EXCLUSIVO: Gestão Nunes abre uma das maiores investigações contra a UPBus por atos lesivos à cidade. No MP, investigação sobre ligação com o PCC continua
Publicado em: 27 de maio de 2026
No âmbito da Controladoria Municipal, prefeitura apura ocultação de reais interesses ou a identidade dos beneficiários dos atos praticados; criação de pessoa jurídica para fraudar licitação e contrato e atrapalhar na atuação de funcionários públicos
ADAMO BAZANI
O Diário do Transporte traz nesta quarta-feira, 27 de maio de 2026, em primeira-mão, a informação de que a gestão do prefeito Ricardo Nunes, na cidade de São Paulo, instaurou um processo de investigação por meio da Controladoria Geral do Município sobre “atos lesivos” conta a administração pública, que teriam sido praticados pela UPBus, operadora de ônibus da zona Leste.
É uma das maiores em relação a contratos de empresas de transportes na esfera administrativa.
A antiga direção da empresa, no âmbito criminal, é investigada pelo Gaeco, do Ministério Público do Estado de São Paulo, por supostas ligações com a facção criminosa PCC (Primeiro Comando da Capital).
Recentemente, como mostrou o Diário do Transporte, em 07 de maio de 2026, o presidente afastado da UPBUs, Ubiratan Antônio da Cunha, e o sócio, Alexandre Sales Pinto, foram presos novamente pelas investigações do MP.
Relembre:
A partir destas prisões, do ponto de vista administrativo, a Controladoria do Município identificou elementos que justifiquem a abertura do procedimento.

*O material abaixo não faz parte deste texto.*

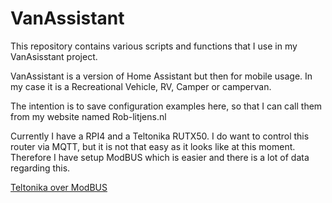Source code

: # VanAssistant

This repository contains various scripts and functions that I use in my VanAsisstant project.

VanAssistant is a version of Home Assistant but then for mobile usage. In my case it is a Recreational Vehicle, RV, Camper or campervan.

The intention is to save configuration examples here, so that I can call them from my website named Rob-litjens.nl

Currently I have a RPI4 and a Teltonika RUTX50. I do want to control this router via MQTT, but it is not that easy as it looks like at this moment. Therefore I have setup ModBUS which is easier and there is a lot of data regarding this.


[Teltonika over ModBUS](/Teltonika%20over%20modbus/Readme.md)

O início das investigações foi publicado em edição do Diário Oficial da Cidade nesta terça-feira (26).
O Diário do Transporte procurou a Prefeitura que informou que o procedimento corre sob sigilo, mas confirmou que o município apura diversas irregularidades, como:
– utilizar-se de interposta pessoa física ou jurídica para ocultar ou dissimular seus reais interesses ou a identidade dos beneficiários dos atos praticados;
– frustrar ou fraudar, mediante ajuste, combinação ou qualquer outro expediente, o caráter competitivo de procedimento licitatório;
– criar, de modo fraudulento ou irregular, pessoa jurídica para participar de licitação ou celebrar contrato administrativo;
– dificultar atividade de investigação ou fiscalização de órgãos, entidades ou agentes públicos, ou intervir em sua atuação.

A UPBus foi uma das companhias-alvos da Operação Fim da Linha, deflagrada em 09 de abril de 2024, com base nos trabalhos do promotor de Justiça do GAECO (braço do MP que investiga o crime organizado), Lincoln Gakiya e equipe.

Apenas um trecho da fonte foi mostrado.